Posted February 15, 2023

Author and activist Ibram X. Kendi visits Temple for engaging conversation about racism

Temple University hosted “Ideally Speaking: A Conversation With Dr. Ibram X. Kendi ’10.” The conversation was moderated by Timothy Welbeck, director of the Center for Anti-Racism.

Timothy Welbeck and Ibram X. Kendi on stage together
Photography By: 
Ryan S. Brandenberg
Ibram X. Kendi joined Timothy Welbeck for a conversation at the Temple Performing Arts Center.

As he reflected on the current state of anti-racism work, Ibram X. Kendi, CLA ’07, ’10, said he thinks the nation is facing a crosswind. 

During the wide-ranging candid discussion held on Jan. 31 at the Temple Performing Arts Center, Timothy Welbeck, director of the Temple University Center for Anti-Racism, asked Kendi about the attempts to suppress the teaching of Black history and mischaracterize critical race theory, the role of anti-racism work, and how racism is used as a distraction. The event was hosted by the Center for Anti-Racism.  

Kendi is the author of the New York Times No.1 bestseller How to Be an Antiracist and the director of the Center for Antiracist Research at Boston University. While speaking about current efforts to suppress the teaching of Black history, he highlighted the historical significance of the 1960s Black campus movement. During that movement, students protested for the inclusion of Black studies at colleges and universities. Kendi wrote his dissertation on the movement while earning his doctoral degree in African American studies at Temple.

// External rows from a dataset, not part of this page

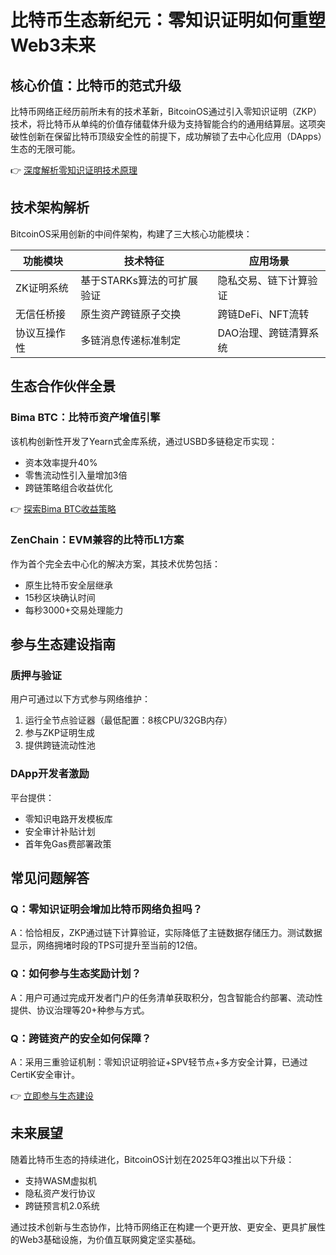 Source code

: # 比特币生态新纪元：零知识证明如何重塑Web3未来

## 核心价值：比特币的范式升级
比特币网络正经历前所未有的技术革新，BitcoinOS通过引入零知识证明（ZKP）技术，将比特币从单纯的价值存储载体升级为支持智能合约的通用结算层。这项突破性创新在保留比特币顶级安全性的前提下，成功解锁了去中心化应用（DApps）生态的无限可能。

👉 [深度解析零知识证明技术原理](https://bit.ly/okx_welcome)

## 技术架构解析
BitcoinOS采用创新的中间件架构，构建了三大核心功能模块：

| 功能模块        | 技术特征                          | 应用场景                  |
|-----------------|-----------------------------------|---------------------------|
| ZK证明系统      | 基于STARKs算法的可扩展验证        | 隐私交易、链下计算验证    |
| 无信任桥接      | 原生资产跨链原子交换              | 跨链DeFi、NFT流转         |
| 协议互操作性    | 多链消息传递标准制定              | DAO治理、跨链清算系统     |

## 生态合作伙伴全景
### Bima BTC：比特币资产增值引擎
该机构创新性开发了Yearn式金库系统，通过USBD多链稳定币实现：
- 资本效率提升40%
- 零售流动性引入量增加3倍
- 跨链策略组合收益优化

👉 [探索Bima BTC收益策略](https://bit.ly/okx_welcome)

### ZenChain：EVM兼容的比特币L1方案
作为首个完全去中心化的解决方案，其技术优势包括：
- 原生比特币安全层继承
- 15秒区块确认时间
- 每秒3000+交易处理能力

## 参与生态建设指南
### 质押与验证
用户可通过以下方式参与网络维护：
1. 运行全节点验证器（最低配置：8核CPU/32GB内存）
2. 参与ZKP证明生成
3. 提供跨链流动性池

### DApp开发者激励
平台提供：
- 零知识电路开发模板库
- 安全审计补贴计划
- 首年免Gas费部署政策

## 常见问题解答
### Q：零知识证明会增加比特币网络负担吗？
A：恰恰相反，ZKP通过链下计算验证，实际降低了主链数据存储压力。测试数据显示，网络拥堵时段的TPS可提升至当前的12倍。

### Q：如何参与生态奖励计划？
A：用户可通过完成开发者门户的任务清单获取积分，包含智能合约部署、流动性提供、协议治理等20+种参与方式。

### Q：跨链资产的安全如何保障？
A：采用三重验证机制：零知识证明验证+SPV轻节点+多方安全计算，已通过CertiK安全审计。

👉 [立即参与生态建设](https://bit.ly/okx_welcome)

## 未来展望
随着比特币生态的持续进化，BitcoinOS计划在2025年Q3推出以下升级：
- 支持WASM虚拟机
- 隐私资产发行协议
- 跨链预言机2.0系统

通过技术创新与生态协作，比特币网络正在构建一个更开放、更安全、更具扩展性的Web3基础设施，为价值互联网奠定坚实基础。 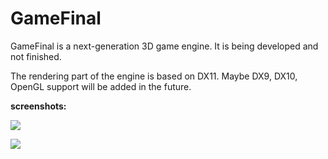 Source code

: GameFinal
=========

GameFinal is a next-generation 3D game engine. It is being developed and not finished.

The rendering part of the engine is based on DX11. Maybe DX9, DX10, OpenGL support will be added in the future.

<b>screenshots:</b>

<img src="http://ww1.sinaimg.cn/mw690/7d29c2abgw1en01e0gv9wj21hc0sxk2y.jpg"/><br/>

<img src="http://ww1.sinaimg.cn/mw690/7d29c2abgw1en01jp6te5j20sw0me456.jpg"/><br/>
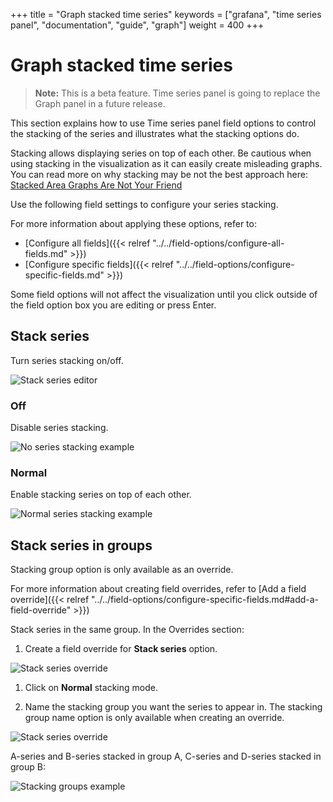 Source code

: +++
title = "Graph stacked time series"
keywords = ["grafana", "time series panel", "documentation", "guide", "graph"]
weight = 400
+++

# Graph stacked time series

> **Note:** This is a beta feature. Time series panel is going to replace the Graph panel in a future release.

This section explains how to use Time series panel field options to control the stacking of the series and illustrates what the stacking options do.

Stacking allows displaying series on top of each other. Be cautious when using stacking in the visualization as it can easily create misleading graphs. You can read more on why stacking may be not the best approach here:  [Stacked Area Graphs Are Not Your Friend](https://everydayanalytics.ca/2014/08/stacked-area-graphs-are-not-your-friend.html) 

Use the following field settings to configure your series stacking.

For more information about applying these options, refer to:

- [Configure all fields]({{< relref "../../field-options/configure-all-fields.md" >}})
- [Configure specific fields]({{< relref "../../field-options/configure-specific-fields.md" >}})

Some field options will not affect the visualization until you click outside of the field option box you are editing or press Enter.

## Stack series

Turn series stacking on/off.

![Stack series editor](/img/docs/time-series-panel/stack-series-editor-8-0.png)

### Off

Disable series stacking.

![No series stacking example](/img/docs/time-series-panel/stacking-off-8-0.png)

### Normal

Enable stacking series on top of each other.

![Normal series stacking example](/img/docs/time-series-panel/stacking-normal-8-0.png)

## Stack series in groups

Stacking group option is only available as an override.

For more information about creating field overrides, refer to [Add a field override]({{< relref "../../field-options/configure-specific-fields.md#add-a-field-override" >}}) 

Stack series in the same group. In the Overrides section:

1. Create a field override for **Stack series** option.

![Stack series override](/img/docs/time-series-panel/stacking-override-default-8-0.png)

1. Click on **Normal** stacking mode.
   
1. Name the stacking group you want the series to appear in. The stacking group name option is only available when creating an override.

![Stack series override](/img/docs/time-series-panel/stack-series-override-editor-8-0)

A-series and B-series stacked in group A, C-series and D-series stacked in group B:

![Stacking groups example](/img/docs/time-series-panel/stack-series-groups-8-0.png)
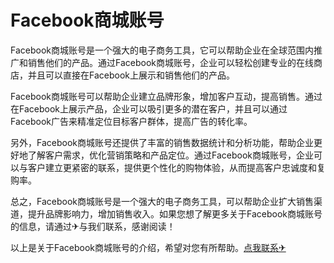 # Facebook商城账号

Facebook商城账号是一个强大的电子商务工具，它可以帮助企业在全球范围内推广和销售他们的产品。通过Facebook商城账号，企业可以轻松创建专业的在线商店，并且可以直接在Facebook上展示和销售他们的产品。

Facebook商城账号可以帮助企业建立品牌形象，增加客户互动，提高销售。通过在Facebook上展示产品，企业可以吸引更多的潜在客户，并且可以通过Facebook广告来精准定位目标客户群体，提高广告的转化率。

另外，Facebook商城账号还提供了丰富的销售数据统计和分析功能，帮助企业更好地了解客户需求，优化营销策略和产品定位。通过Facebook商城账号，企业可以与客户建立更紧密的联系，提供更个性化的购物体验，从而提高客户忠诚度和复购率。

总之，Facebook商城账号是一个强大的电子商务工具，可以帮助企业扩大销售渠道，提升品牌影响力，增加销售收入。如果您想了解更多关于Facebook商城账号的信息，请通过✈与我们联系，感谢阅读！

以上是关于Facebook商城账号的介绍，希望对您有所帮助。[点我联系✈](https://news.G208.com) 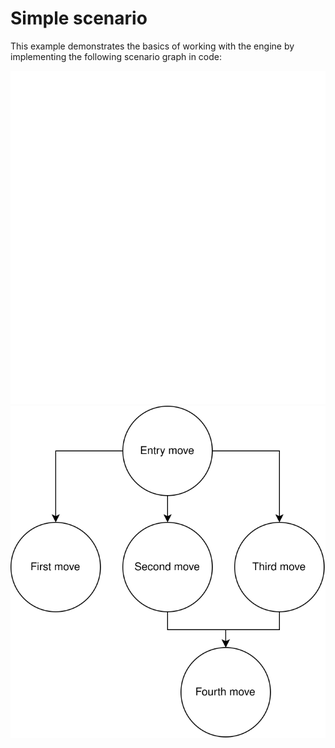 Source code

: # Simple scenario

This example demonstrates the basics of working with the engine by implementing the following scenario graph in code:

![Scenario graph](./simple_scenario_graph_dark.svg#gh-dark-mode-only)
![Scenario graph](./simple_scenario_graph_light.svg#gh-light-mode-only) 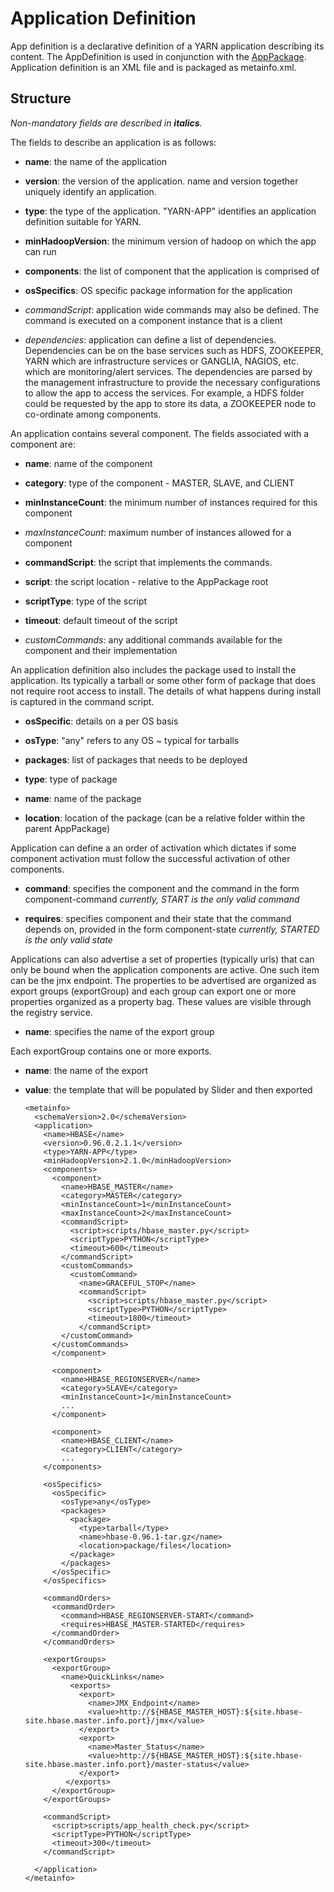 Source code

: <!---
   Licensed to the Apache Software Foundation (ASF) under one or more
   contributor license agreements.  See the NOTICE file distributed with
   this work for additional information regarding copyright ownership.
   The ASF licenses this file to You under the Apache License, Version 2.0
   (the "License"); you may not use this file except in compliance with
   the License.  You may obtain a copy of the License at

       http://www.apache.org/licenses/LICENSE-2.0

   Unless required by applicable law or agreed to in writing, software
   distributed under the License is distributed on an "AS IS" BASIS,
   WITHOUT WARRANTIES OR CONDITIONS OF ANY KIND, either express or implied.
   See the License for the specific language governing permissions and
   limitations under the License.
-->

# Application Definition

App definition is a declarative definition of a YARN application describing its content. The AppDefinition is used in conjunction with the [AppPackage](application_package.md). Application definition is an XML file and is packaged as metainfo.xml.

## Structure

*Non-mandatory fields are described in **italics**.*

The fields to describe an application is as follows:

* **name**: the name of the application

* **version**: the version of the application. name and version together uniquely identify an application.

* **type**: the type of the application. "YARN-APP" identifies an application definition suitable for YARN.

* **minHadoopVersion**: the minimum version of hadoop on which the app can run

* **components**: the list of component that the application is comprised of

* **osSpecifics**: OS specific package information for the application

* *commandScript*: application wide commands may also be defined. The command is executed on a component instance that is a client

* *dependencies*: application can define a list of dependencies. Dependencies can be on the base services such as HDFS, ZOOKEEPER, YARN which are infrastructure services or GANGLIA, NAGIOS, etc. which are monitoring/alert services. The dependencies are parsed by the management infrastructure to provide the necessary configurations to allow the app to access the services. For example, a HDFS folder could be requested by the app to store its data, a ZOOKEEPER node to co-ordinate among components.

An application contains several component. The fields associated with a component are:

* **name**: name of the component

* **category**: type of the component - MASTER, SLAVE, and CLIENT

* **minInstanceCount**: the minimum number of instances required for this component

* *maxInstanceCount*: maximum number of instances allowed for a component

* **commandScript**: the script that implements the commands.

 * **script**: the script location - relative to the AppPackage root

 * **scriptType**: type of the script

 * **timeout**: default timeout of the script

* *customCommands*: any additional commands available for the component and their implementation

An application definition also includes the package used to install the application. Its typically a tarball or some other form of package that does not require root access to install. The details of what happens during install is captured in the command script.

* **osSpecific**: details on a per OS basis

* **osType**: "any" refers to any OS ~ typical for tarballs

* **packages**: list of packages that needs to be deployed

* **type**: type of package

* **name**: name of the package

* **location**: location of the package (can be a relative folder within the parent AppPackage)

Application can define a an order of activation which dictates if some component activation must follow the successful activation of other components.

* **command**: specifies the component and the command in the form component-command *currently, START is the only valid command*

* **requires**: specifies component and their state that the command depends on, provided in the form component-state *currently, STARTED is the only valid state*

Applications can also advertise a set of properties (typically urls) that can only be bound when the application components are active. One such item can be the jmx endpoint. The properties to be advertised are organized as export groups (exportGroup) and each group can export one or more properties organized as a property bag. These values are visible through the registry service.

* **name**: specifies the name of the export group

Each exportGroup contains one or more exports.

* **name**: the name of the export

* **value**: the template that will be populated by Slider and then exported


      <metainfo>
        <schemaVersion>2.0</schemaVersion>
        <application>
          <name>HBASE</name>
          <version>0.96.0.2.1.1</version>
          <type>YARN-APP</type>
          <minHadoopVersion>2.1.0</minHadoopVersion>
          <components>
            <component>
              <name>HBASE_MASTER</name>
              <category>MASTER</category>
              <minInstanceCount>1</minInstanceCount>
              <maxInstanceCount>2</maxInstanceCount>
              <commandScript>
                <script>scripts/hbase_master.py</script>
                <scriptType>PYTHON</scriptType>
                <timeout>600</timeout>
              </commandScript>
              <customCommands>
                <customCommand>
                  <name>GRACEFUL_STOP</name>
                  <commandScript>
                    <script>scripts/hbase_master.py</script>
                    <scriptType>PYTHON</scriptType>
                    <timeout>1800</timeout>
                  </commandScript>
              </customCommand>
            </customCommands>
            </component>
    
            <component>
              <name>HBASE_REGIONSERVER</name>
              <category>SLAVE</category>
              <minInstanceCount>1</minInstanceCount>
              ...
            </component>
    
            <component>
              <name>HBASE_CLIENT</name>
              <category>CLIENT</category>
              ...
          </components>
    
          <osSpecifics>
            <osSpecific>
              <osType>any</osType>
              <packages>
                <package>
                  <type>tarball</type>
                  <name>hbase-0.96.1-tar.gz</name>
                  <location>package/files</location>
                </package>
              </packages>
            </osSpecific>
          </osSpecifics>
          
          <commandOrders>
            <commandOrder>
              <command>HBASE_REGIONSERVER-START</command>
              <requires>HBASE_MASTER-STARTED</requires>
            </commandOrder>
          </commandOrders>
          
          <exportGroups>
            <exportGroup>
              <name>QuickLinks</name>
                <exports>
                  <export>
                    <name>JMX_Endpoint</name>
                    <value>http://${HBASE_MASTER_HOST}:${site.hbase-site.hbase.master.info.port}/jmx</value>
                  </export>
                  <export>
                    <name>Master_Status</name>
                    <value>http://${HBASE_MASTER_HOST}:${site.hbase-site.hbase.master.info.port}/master-status</value>
                  </export>
               </exports>
            </exportGroup>
          </exportGroups>
    
          <commandScript>
            <script>scripts/app_health_check.py</script>
            <scriptType>PYTHON</scriptType>
            <timeout>300</timeout>
          </commandScript>
    
        </application>
      </metainfo>

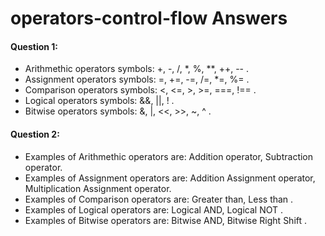 # operators-control-flow Answers
#### Question 1:
* Arithmethic operators symbols: +, -, /, *, %, **, ++, --  .
* Assignment operators symbols: =, +=, -=, /=, *=, %=  .
* Comparison operators symbols: <, <=, >, >=, ===, !==  .
* Logical operators symbols: &&, ||, !  .
* Bitwise operators symbols: &, |, <<, >>, ~, ^  .

#### Question 2:
* Examples of Arithmethic operators are: Addition operator, Subtraction operator.
* Examples of Assignment operators are: Addition Assignment operator, Multiplication Assignment operator.
* Examples of Comparison operators are: Greater than, Less than .
* Examples of Logical operators are: Logical AND, Logical NOT .
* Examples of Bitwise operators are: Bitwise AND, Bitwise Right Shift .
  
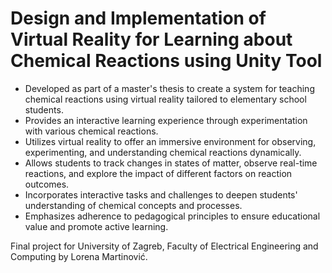 # Design and Implementation of Virtual Reality for Learning about Chemical Reactions using Unity Tool

- Developed as part of a master's thesis to create a system for teaching chemical reactions using virtual reality tailored to elementary school students.
- Provides an interactive learning experience through experimentation with various chemical reactions.
- Utilizes virtual reality to offer an immersive environment for observing, experimenting, and understanding chemical reactions dynamically.
- Allows students to track changes in states of matter, observe real-time reactions, and explore the impact of different factors on reaction outcomes.
- Incorporates interactive tasks and challenges to deepen students' understanding of chemical concepts and processes.
- Emphasizes adherence to pedagogical principles to ensure educational value and promote active learning.

Final project for University of Zagreb, Faculty of Electrical Engineering and Computing by Lorena Martinović.
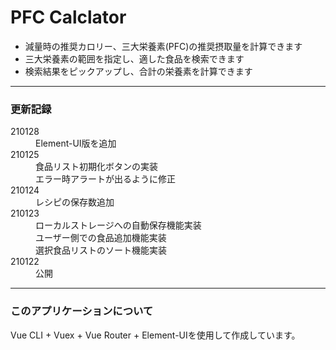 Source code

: # PFC Calclator
* 減量時の推奨カロリー、三大栄養素(PFC)の推奨摂取量を計算できます
* 三大栄養素の範囲を指定し、適した食品を検索できます
* 検索結果をピックアップし、合計の栄養素を計算できます

----

### 更新記録
<dl>
<dt>210128
<dd>Element-UI版を追加
<dt>210125
<dd>食品リスト初期化ボタンの実装
<dd>エラー時アラートが出るように修正
<dt>210124
<dd>レシピの保存数追加
<dt>210123
<dd>ローカルストレージへの自動保存機能実装
<dd>ユーザー側での食品追加機能実装
<dd>選択食品リストのソート機能実装
<dt>210122<dt>
<dd>公開<dd>
</dl>


----
### このアプリケーションについて
Vue CLI + Vuex + Vue Router + Element-UIを使用して作成しています。

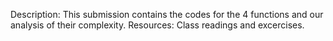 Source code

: Description: This submission contains the codes for the 4 functions and our analysis of their complexity.
Resources: Class readings and excercises.
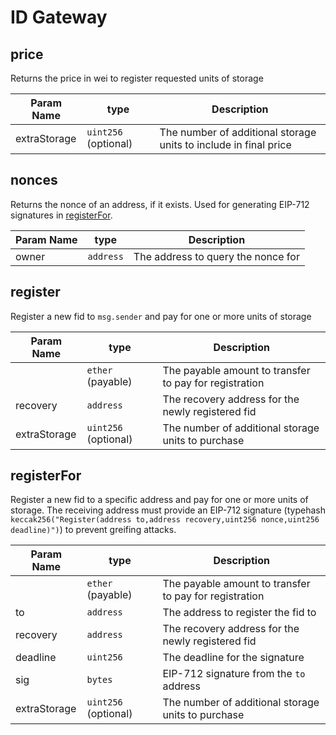 # ID Gateway

## price

Returns the price in wei to register requested units of storage

| Param Name   | type                 | Description                                                      |
|--------------|----------------------|------------------------------------------------------------------|
| extraStorage | `uint256` (optional) | The number of additional storage units to include in final price |

## nonces

Returns the nonce of an address, if it exists. Used for generating EIP-712 signatures in [registerFor](#registerfor).

| Param Name | type      | Description                        |
|------------|-----------|------------------------------------|
| owner      | `address` | The address to query the nonce for |

## register

Register a new fid to `msg.sender` and pay for one or more units of storage

| Param Name   | type                 | Description                                            |
|--------------|----------------------|--------------------------------------------------------|
|              | `ether` (payable)    | The payable amount to transfer to pay for registration |
| recovery     | `address`            | The recovery address for the newly registered fid      |
| extraStorage | `uint256` (optional) | The number of additional storage units to purchase     |

## registerFor

Register a new fid to a specific address and pay for one or more units of storage. The receiving
address must provide an EIP-712 signature
(typehash `keccak256("Register(address to,address recovery,uint256 nonce,uint256 deadline)")`) to prevent greifing
attacks.

| Param Name   | type                 | Description                                            |
|--------------|----------------------|--------------------------------------------------------|
|              | `ether` (payable)    | The payable amount to transfer to pay for registration |
| to           | `address`            | The address to register the fid to                     |
| recovery     | `address`            | The recovery address for the newly registered fid      |
| deadline     | `uint256`            | The deadline for the signature                         |
| sig          | `bytes`              | EIP-712 signature from the `to` address                |
| extraStorage | `uint256` (optional) | The number of additional storage units to purchase     |

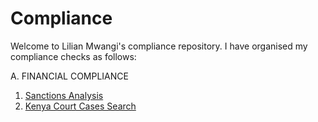 # Compliance

Welcome to Lilian Mwangi's compliance repository. I have organised my compliance checks as follows:

A. FINANCIAL COMPLIANCE

  1. [Sanctions Analysis](./Sanctions.ipynb)
  2. [Kenya Court Cases Search](./Kenya_Court_Cases_Search.ipynb)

He noted one of the reasons why students demanded Black studies was because it had been consistently suppressed in their curriculum.

“I am mentioning that because what is happening today is an effort to undermine that long history of students who themselves were organizing to introduce Black studies,” Kendi said. “Once they organized Black studies, then you had Black faculty who came in and really shaped this discipline and those of us who’ve been in Black studies know that we have always had to fight for our legitimacy.”

During the discussion, Welbeck quoted author Toni Morrison, who gave a 1975 keynote address at Portland State University. Morrison said that “the very serious function of racism is distraction. It keeps you from doing your work.”

“I wanted to get your thoughts on how we rise above the fray with so many distractions in our midst and stay focused on doing the work?” Welbeck asked Kendi. “There are so many efforts to try to discredit Black thought, Black people (and) Black ideas.”

Kendi addressed how racism is being used as a distraction from reckoning with a history of exploiting Black people. While conducting research for his book Stamped From the Beginning: The Definitive History of Racist Ideas in America, Kendi found that leading intellectuals were creating ideas that were used to justify or normalize existing racist policies.

“The reason why that is critical is because if you for instance think that nations in Africa are disproportionately poorer than nations in Europe because there is something wrong with African people, then it’s going to distract you from the history of colonialism,” he said. “It’s going to distract you from neocolonialism. It’s going to distract you from the extraction of multinational corporations.”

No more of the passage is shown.